The best way to counteract constant chatting and office exclusion of remote workers is to schedule regular hook-ups. If shift times overlap, as they most often do, consider a meeting once a day or a few times a week where everyone logs on and discusses any shared projects or tasks with office and remote employees. This will keep everyone on the same page and give you a good reason to limit frivolous online chat when it isn’t conducive to work.

4) Encourage Macroing and Keyboard Shortcuts

In the tech world, there are two kinds of dedicated IT professionals: Those who create shortcuts for themselves and those who pride themselves in doing everything the long way. Doing things the long and ‘proper’ way is great for security and auditing purposes, but for everything else shortcuts tend to be more productive.

No matter how many of each technician type you have in the office, encourage everyone to automate and create keyboard shortcuts whenever possible. Macros and scripts can simplify complex task lists that are done the same way each time while keyboard shortcuts make it easier to quickly perform a technical task with the fewest possible keystrokes from start to finish.

5) Minimize Desk-to-Desk Noise

Technicians are particular about workplace noise. Some people prefer to work in complete silence; some want music, some perform best with music playing through headphones. Unfortunately, giving each employee their ideal soundscape is nearly impossible with shared offices or an open floor plan. Phone calls are a particularly touchy subject because they must be made for work purposes and are inherently disruptive to everyone else.

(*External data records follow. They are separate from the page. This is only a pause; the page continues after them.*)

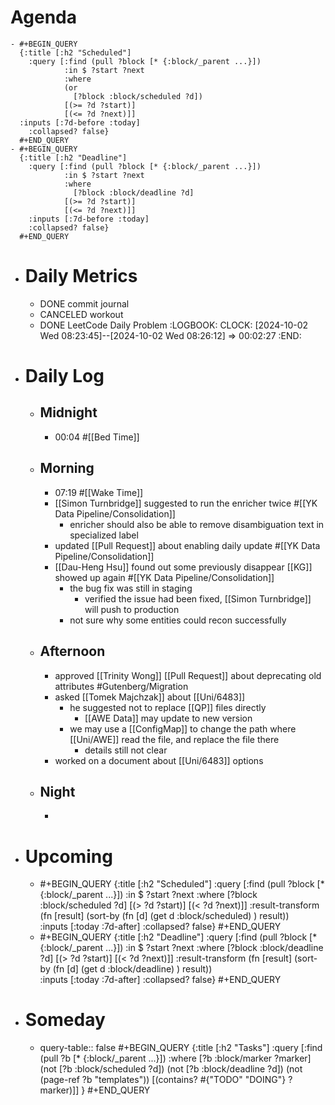 # Agenda
	- #+BEGIN_QUERY
	  {:title [:h2 "Scheduled"]
	    :query [:find (pull ?block [* {:block/_parent ...}])
	            :in $ ?start ?next
	            :where
	            (or
	              [?block :block/scheduled ?d])
	            [(>= ?d ?start)]
	            [(<= ?d ?next)]]
	  :inputs [:7d-before :today]
	    :collapsed? false}
	  #+END_QUERY
	- #+BEGIN_QUERY
	  {:title [:h2 "Deadline"]
	    :query [:find (pull ?block [* {:block/_parent ...}])
	            :in $ ?start ?next
	            :where
	              [?block :block/deadline ?d]
	            [(>= ?d ?start)]
	            [(<= ?d ?next)]]
	    :inputs [:7d-before :today]
	    :collapsed? false}
	  #+END_QUERY
- # Daily Metrics
	- DONE commit journal
	- CANCELED workout
	- DONE LeetCode Daily Problem
	  :LOGBOOK:
	  CLOCK: [2024-10-02 Wed 08:23:45]--[2024-10-02 Wed 08:26:12] =>  00:02:27
	  :END:
- # Daily Log
	- ## Midnight
		- 00:04 #[[Bed Time]]
	- ## Morning
		- 07:19 #[[Wake Time]]
		- [[Simon Turnbridge]] suggested to run the enricher twice #[[YK Data Pipeline/Consolidation]]
			- enricher should also be able to remove disambiguation text in specialized label
		- updated [[Pull Request]] about enabling daily update #[[YK Data Pipeline/Consolidation]]
		- [[Dau-Heng Hsu]] found out some previously disappear [[KG]] showed up again #[[YK Data Pipeline/Consolidation]]
			- the bug fix was still in staging
				- verified the issue had been fixed, [[Simon Turnbridge]] will push to production
			- not sure why some entities could recon successfully
	- ## Afternoon
		- approved [[Trinity Wong]] [[Pull Request]] about deprecating old attributes #Gutenberg/Migration
		- asked [[Tomek Majchzak]] about [[Uni/6483]]
			- he suggested not to replace [[QP]] files directly
				- [[AWE Data]] may update to new version
			- we may use a [[ConfigMap]] to change the path where [[Uni/AWE]] read the file, and replace the file there
				- details still not clear
		- worked on a document about [[Uni/6483]] options
	- ## Night
		-
- # Upcoming
	- #+BEGIN_QUERY
	  {:title [:h2 "Scheduled"]
	    :query [:find (pull ?block [* {:block/_parent ...}])
	            :in $ ?start ?next
	            :where
	              [?block :block/scheduled ?d]
	            [(> ?d ?start)]
	            [(< ?d ?next)]]
	  :result-transform (fn [result]
	                          (sort-by (fn [d]
	                                     (get d :block/scheduled) ) result))    
	  :inputs [:today :7d-after]
	    :collapsed? false}
	  #+END_QUERY
	- #+BEGIN_QUERY
	  {:title [:h2 "Deadline"]
	    :query [:find (pull ?block [* {:block/_parent ...}])
	            :in $ ?start ?next
	            :where
	              [?block :block/deadline ?d]
	            [(> ?d ?start)]
	            [(< ?d ?next)]]
	  :result-transform (fn [result]
	                          (sort-by (fn [d]
	                                     (get d :block/deadline) ) result))    
	  :inputs [:today :7d-after]
	    :collapsed? false}
	  #+END_QUERY
- # Someday
	- query-table:: false
	  #+BEGIN_QUERY
	  {:title [:h2 "Tasks"]
	   :query [:find (pull ?b [* {:block/_parent ...}])
	          :where
	          [?b :block/marker ?marker]
	          (not [?b :block/scheduled ?d])
	          (not [?b :block/deadline ?d])
	  (not (page-ref ?b "templates"))
	          [(contains? #{"TODO" "DOING"} ?marker)]]
	  }
	  #+END_QUERY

However, you can take a few measures to reduce the transmission of noises from one desk to another. Sound absorbing materials and white noise generation can reduce the distance sound travels and serve to absorb little sounds that can cause coworkers to become irritated. Look into sound-absorbing desk dividers and office decor to give each technician a little more audio privacy.

6) Consider a ‘Dark Side’ of the Office

Many technicians are ‘night people’. Some of your people will prefer to work in a darkened office illuminated only by the glow of their screens rather than the typical bright office environment. In fact, the percentage might be high enough that turning out the lights in your office could offer a significant boost to individual productivity.

If you have a large open-plan floor, consider darkening just one half of the office and allowing your technicians to choose their seats based on the environment they want to work in. Those who prefer the cave-like environment of darkened cubicles will be very happy to have a more welcoming place to work and those who like the bright lights can keep on as they always have.

7) Break Room Accessibility

Calories, caffeine, hydration, and an opportunity to walk around are all important for complex work. This means that access to a break room can be critical to your IT team. Break room accessibility is part layout and part policy. It needs to be a quick and easy walk to from every desk so that cups of coffee, water, and snacks are easy to grab and get back to work.

Your policies also need to make it acceptable for technicians to access the break room when they need a drink or a wake-up snack. Far too many workplaces come with strange rules, expectations, and sometimes even shaming associated with unscheduled trips to the office kitchen. Intense intellection work requires water and snacks.

Remember that your in-house talent might not conform to the norms set out by company policies. Give them sufficient latitude to be their best no matter how that manifests, and you’ll have an engaged and loyal team of propeller-heads.